--- Dataset excerpts ---

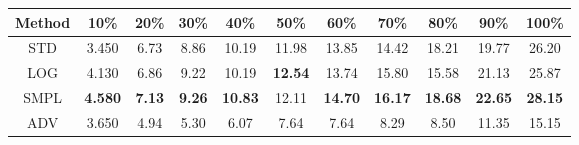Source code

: \documentclass{standalone}
\begin{document}
\begin{tabular}{c|cccccccccc}
      \toprule
      Method & 10\% & 20\% & 30\% & 40\% & 50\% & 60\% & 70\% & 80\% & 90\% & 100\% \\
      \midrule
STD & 3.450 & 6.73 & 8.86 & 10.19 & 11.98 & 13.85 & 14.42 & 18.21 & 19.77 & 26.20\\
LOG & 4.130 & 6.86 & 9.22 & 10.19 & \textbf{12.54} & 13.74 & 15.80 & 15.58 & 21.13 & 25.87\\
SMPL & \textbf{4.580} & \textbf{7.13} & \textbf{9.26} & \textbf{10.83} & 12.11 & \textbf{14.70} & \textbf{16.17} & \textbf{18.68} & \textbf{22.65} & \textbf{28.15}\\
ADV & 3.650 & 4.94 & 5.30 & 6.07 & 7.64 & 7.64 & 8.29 & 8.50 & 11.35 & 15.15\\
  \bottomrule
\end{tabular}
\end{document}

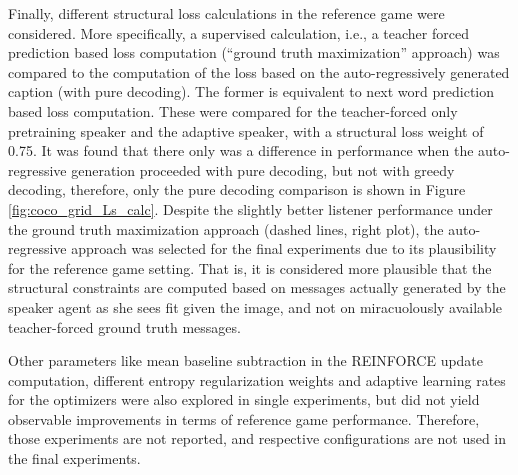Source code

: Finally, different structural loss calculations in the reference game were considered. More specifically, a supervised calculation, i.e., a teacher forced prediction  based loss computation (``ground truth maximization'' approach)  was compared to the computation of the loss based on the auto-regressively generated caption (with pure decoding). The former is equivalent to next word prediction based loss computation. These were compared for the teacher-forced only pretraining speaker and the adaptive speaker, with a structural loss weight of 0.75.
It was found that there only was a difference in performance when the auto-regressive generation proceeded with pure decoding, but not with greedy decoding, therefore, only the pure decoding comparison is shown in Figure \ref{fig:coco_grid_Ls_calc}. Despite the slightly better listener performance under the ground truth maximization approach (dashed lines, right plot), the auto-regressive approach was selected for the final experiments due to its plausibility for the reference game setting. That is, it is considered more plausible that the structural constraints are computed based on messages actually generated by the speaker agent as she sees fit given the image, and not on miracuolously available teacher-forced ground truth messages. 

Other parameters like mean baseline subtraction in the REINFORCE update computation, different entropy regularization weights and adaptive learning rates for the optimizers were also explored in single experiments, but did not yield observable improvements in terms of reference game performance. Therefore, those experiments are not reported, and respective configurations are not used in the final experiments.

---

Pictures are to be left out; everything else in the entries is reproduced verbatim.

Solution for this problem:
Source code

: \documentclass{standalone}
\begin{document}
\begin{tabular}{c|cccccccccc}
      \toprule
      Method & 10\% & 20\% & 30\% & 40\% & 50\% & 60\% & 70\% & 80\% & 90\% & 100\% \\
      \midrule
STD & 3.450 & 6.73 & 8.86 & 10.19 & 11.98 & 13.85 & 14.42 & 18.21 & 19.77 & 26.20\\
LOG & 4.130 & 6.86 & 9.22 & 10.19 & \textbf{12.54} & 13.74 & 15.80 & 15.58 & 21.13 & 25.87\\
SMPL & \textbf{4.580} & \textbf{7.13} & \textbf{9.26} & \textbf{10.83} & 12.11 & \textbf{14.70} & \textbf{16.17} & \textbf{18.68} & \textbf{22.65} & \textbf{28.15}\\
ADV & 3.650 & 4.94 & 5.30 & 6.07 & 7.64 & 7.64 & 8.29 & 8.50 & 11.35 & 15.15\\
  \bottomrule
\end{tabular}
\end{document}

Source code

: Finally, different structural loss calculations in the reference game were considered. More specifically, a supervised calculation, i.e., a teacher forced prediction  based loss computation (``ground truth maximization'' approach)  was compared to the computation of the loss based on the auto-regressively generated caption (with pure decoding). The former is equivalent to next word prediction based loss computation. These were compared for the teacher-forced only pretraining speaker and the adaptive speaker, with a structural loss weight of 0.75.
It was found that there only was a difference in performance when the auto-regressive generation proceeded with pure decoding, but not with greedy decoding, therefore, only the pure decoding comparison is shown in Figure \ref{fig:coco_grid_Ls_calc}. Despite the slightly better listener performance under the ground truth maximization approach (dashed lines, right plot), the auto-regressive approach was selected for the final experiments due to its plausibility for the reference game setting. That is, it is considered more plausible that the structural constraints are computed based on messages actually generated by the speaker agent as she sees fit given the image, and not on miracuolously available teacher-forced ground truth messages. 

Other parameters like mean baseline subtraction in the REINFORCE update computation, different entropy regularization weights and adaptive learning rates for the optimizers were also explored in single experiments, but did not yield observable improvements in terms of reference game performance. Therefore, those experiments are not reported, and respective configurations are not used in the final experiments.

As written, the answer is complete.